Once again: M66, 67 was not a union win; it was an Oregon win

Submitted by t.a. barnhart on Sun, 02/07/2010 - 10:26

Prof James Moore in the "Sunday Oregonian”:

The public employee unions won. It appears that the union message that corporations were getting away with $10 a year in taxes, and that very few people were in the higher income tax bracket, swayed a large number of voters. Voters bought into the idea that the new taxes would bring specific services to communities.

This election to defend the public employee unions looked more like the possible beginning of a new political era, one in which unions could more confidently push for their goals.

So, a victory for the unions, right?

The biggest mistake being made in analyzing the outcome of Measures 66 & 67 is that this was a union battle won by the unions. The unions made possible the victory with their support and funding, but the unions on their own would have lost this election. Battle. This election was won because the unions were the starting point.

This campaign was not won because of mailers or ads on tv and radio; No votes almost triumph in those circumstances, and Oregonians are just as gullible as anyone else when an election is being based on ads. Both sides had effective ads, and I know from talking to voters (anecdotal information here, not data) that the No ads sowed seeds of confusion and doubt that added to the Yes campaign’s already difficult task of getting voters to approve a tax increase - even when that increase was not on themselves (congratulations to the voters of Douglas County, standing tall for the vast numbers of wealthy people in their population; good job taking care of yourself and your kids).

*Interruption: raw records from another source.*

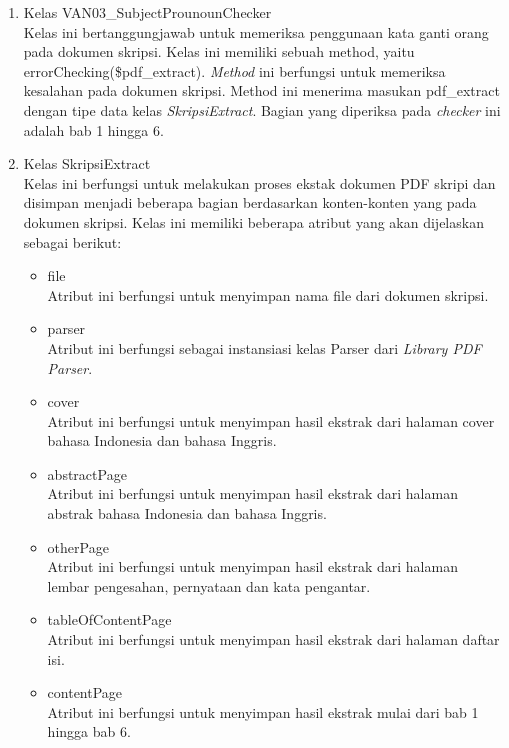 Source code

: \begin{enumerate}
	\item Kelas VAN03\_SubjectProunounChecker \\
	Kelas ini bertanggungjawab untuk memeriksa penggunaan kata ganti orang pada dokumen skripsi. Kelas ini memiliki sebuah method, yaitu errorChecking(\$pdf\_extract). \textit{Method} ini berfungsi untuk memeriksa kesalahan pada dokumen skripsi. Method ini menerima masukan pdf\_extract dengan tipe data kelas \textit{SkripsiExtract}. Bagian yang diperiksa pada \textit{checker} ini adalah bab 1 hingga 6.
			
	\item Kelas SkripsiExtract \\
	Kelas ini berfungsi untuk melakukan proses ekstak dokumen PDF skripi dan disimpan menjadi beberapa bagian berdasarkan konten-konten yang pada dokumen skripsi. Kelas ini memiliki beberapa atribut yang akan dijelaskan sebagai berikut:
	
		\begin{itemize}
			\item file \\
			Atribut ini berfungsi untuk menyimpan nama file dari dokumen skripsi.
			
			\item parser \\			
			Atribut ini berfungsi sebagai instansiasi kelas Parser dari \textit{Library PDF Parser}.
			
			\item cover \\
			Atribut ini berfungsi untuk menyimpan hasil ekstrak dari halaman cover bahasa Indonesia dan bahasa Inggris.
			
			\item abstractPage \\			
			Atribut ini berfungsi untuk menyimpan hasil ekstrak dari halaman abstrak bahasa Indonesia dan bahasa Inggris.
			
			\item otherPage \\
			Atribut ini berfungsi untuk menyimpan hasil ekstrak dari halaman lembar pengesahan, pernyataan dan kata pengantar.
			
			\item tableOfContentPage \\
			Atribut ini berfungsi untuk menyimpan hasil ekstrak dari halaman daftar isi.
			
			\item contentPage \\	
			Atribut ini berfungsi untuk menyimpan hasil ekstrak mulai dari bab 1 hingga bab 6.
			

\end{itemize}
\end{enumerate}
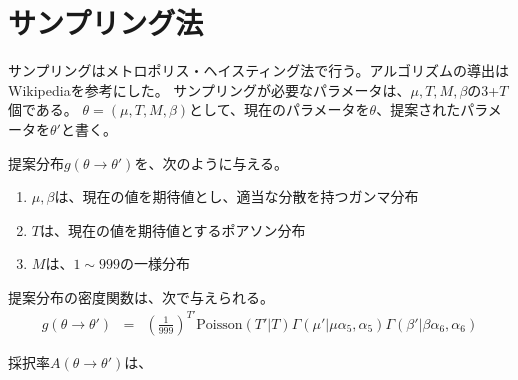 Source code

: \documentclass{jsarticle}
\newcommand{\numput}{T}
\newcommand{\maisu}{M}
\newcommand{\poisson}{\mathrm{Poisson}}
\newcommand{\meannumput}{\mu}
\newcommand{\ampeq}{&=&}
\newcommand{\weightvar}{\beta}
\begin{document}
\section{サンプリング法}
サンプリングはメトロポリス・ヘイスティング法で行う。アルゴリズムの導出はWikipediaを参考にした。
サンプリングが必要なパラメータは、$\meannumput, \numput, \maisu, \weightvar$の3+$\numput$個である。
$\theta = (\meannumput, \numput, \maisu, \weightvar)$として、現在のパラメータを$\theta$、提案されたパラメータを$\theta'$と書く。

提案分布$g(\theta\rightarrow\theta')$を、次のように与える。
\begin{enumerate}
 \item $\meannumput, \weightvar$は、現在の値を期待値とし、適当な分散を持つガンマ分布
 \item $\numput$は、現在の値を期待値とするポアソン分布
 \item $\maisu$は、$1\sim 999$の一様分布
\end{enumerate}

提案分布の密度関数は、次で与えられる。
\begin{eqnarray*}
 g(\theta\rightarrow\theta') \ampeq \left(\frac{1}{999}\right)^{\numput'} \poisson(\numput' | \numput) \Gamma(\meannumput' | \meannumput \alpha_{5}, \alpha_{5}) \Gamma(\weightvar' | \weightvar \alpha_{6}, \alpha_{6})
\end{eqnarray*}

採択率$A(\theta\rightarrow\theta')$は、
\begin{eqnarray*}
 
\end{eqnarray*}
\end{document}
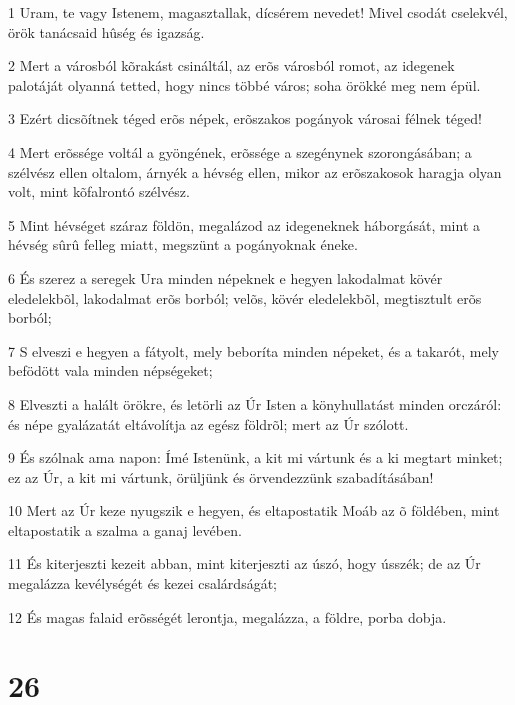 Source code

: \par 1 Uram, te vagy Istenem, magasztallak, dícsérem nevedet! Mivel csodát cselekvél, örök tanácsaid hûség és igazság.
\par 2 Mert a városból kõrakást csináltál, az erõs városból romot, az idegenek palotáját olyanná tetted, hogy nincs többé város; soha örökké meg nem épül.
\par 3 Ezért dicsõítnek téged erõs népek, erõszakos pogányok városai félnek téged!
\par 4 Mert erõssége voltál a gyöngének, erõssége a szegénynek szorongásában; a szélvész ellen oltalom, árnyék a hévség ellen, mikor az erõszakosok haragja olyan volt, mint kõfalrontó szélvész.
\par 5 Mint hévséget száraz földön, megalázod az idegeneknek háborgását, mint a hévség sûrû felleg miatt, megszünt a pogányoknak éneke.
\par 6 És szerez a seregek Ura minden népeknek e hegyen lakodalmat kövér eledelekbõl, lakodalmat erõs borból; velõs, kövér eledelekbõl, megtisztult erõs borból;
\par 7 S elveszi e hegyen a fátyolt, mely beboríta minden népeket, és a takarót, mely befödött vala minden népségeket;
\par 8 Elveszti a halált örökre, és letörli az Úr Isten a könyhullatást minden orczáról: és népe gyalázatát eltávolítja az egész földrõl; mert az Úr szólott.
\par 9 És szólnak ama napon: Ímé Istenünk, a kit mi vártunk és a ki megtart minket; ez az Úr, a kit mi vártunk, örüljünk és örvendezzünk szabadításában!
\par 10 Mert az Úr keze nyugszik e hegyen, és eltapostatik Moáb az õ földében, mint eltapostatik a szalma a ganaj levében.
\par 11 És kiterjeszti kezeit abban, mint kiterjeszti az úszó, hogy ússzék; de az Úr megalázza kevélységét és kezei csalárdságát;
\par 12 És magas falaid erõsségét lerontja, megalázza, a földre, porba dobja.

\chapter{26}

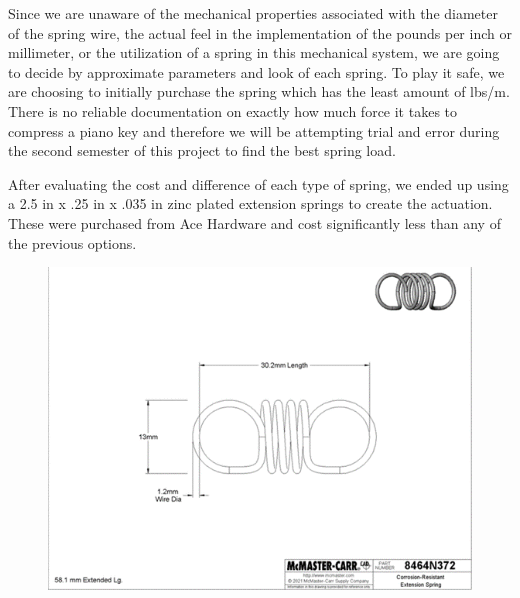 Since we are unaware of the mechanical properties associated with the diameter of the spring wire, the actual feel in the implementation of the pounds per inch or millimeter, or the utilization of a spring in this mechanical system, we are going to decide by approximate parameters and look of each spring. To play it safe, we are choosing to initially purchase the spring which has the least amount of lbs/m. There is no reliable documentation on exactly how much force it takes to compress a piano key and therefore we will be attempting trial and error during the second semester of this project to find the best spring load.

After evaluating the cost and difference of each type of spring, we ended up using a 2.5 in x .25 in x .035 in zinc plated extension springs to create the actuation. These were purchased from Ace Hardware and cost significantly less than any of the previous options.

\newpage
\begin{figure}[h!]
  \centering
  \includegraphics[width=\linewidth]{image/Spring1.png}
  \caption{}
  \label{fig:spring1}
\end{figure}

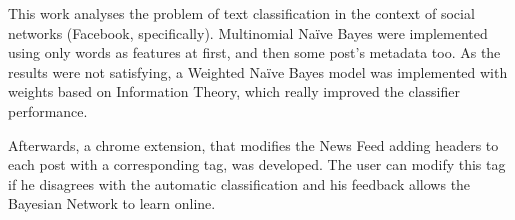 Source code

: This work analyses the problem of text classification in the context of social networks (Facebook, specifically). Multinomial Naïve Bayes were implemented using only words as features at first, and then some post's metadata too. As the results were not satisfying, a Weighted Naïve Bayes model was implemented with weights based on Information Theory, which really improved the classifier performance.

Afterwards, a chrome extension, that modifies the News Feed adding headers to each post with a corresponding tag, was developed. The user can modify this tag if he disagrees with the automatic classification and his feedback allows the Bayesian Network to learn online.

We won this campaign because we had a massive, dedicated grassroots campaign of volunteers on the phones and at the doors. And while many of those volunteers were union members or family, and most are union-friendly, I’m willing to bet the majority of us were not members of unions.

The volunteers at the Bus Project registering and then contacting young voters, not union.

The retired couples and individuals, patiently phoning voters and knocking on doors: some union, many not.

Professionals, self-employed, retail workers, so many more who joined the fray; far too many volunteers outside the union circle for this to be a “union” victory.

The unions in Oregon, both public employee and otherwise, understand that the deck is stacked against working families; those are, after all, their members. They know that most non-union working families face the same issues: rising costs and falling incomes. Moore uses the word “union” not unlike Mannix and Sizemore: to label and isolate hundreds of thousands of Oregonians who love and care about their state from “the rest of us” — as if belonging to a union means you don’t care about the state just as long as you get yours.

Which some do believe, but is nonsensical. Unions prosper when society as a whole prospers. It does not take Nate Silver to correlate the decline of unions with the decline of the middle-class. Since the late 60s, union membership has fallen, and so has the standard of living of the majority of Americans. M66/67 saved some union jobs, but, more importantly, the money protects Oregonians on a larger scale: schoolkids, those who depend on state programs for health care, public safety — these are not “union” issues; these are human issues.

James Moore, like Bill Lunch at OSU, has a very limited, unimaginative perspective of Oregon politics. He sees things in standard view, based on old textbooks and with no understanding of the changes occurring at the grassroots — in communities across Oregon and America. It’s easy for him to talk about a “union” campaign because his understand is far too limited to know better. The best he can do is talk about “demographics” and changes in populations as if that explains something more fundamental and profound. It doesn’t.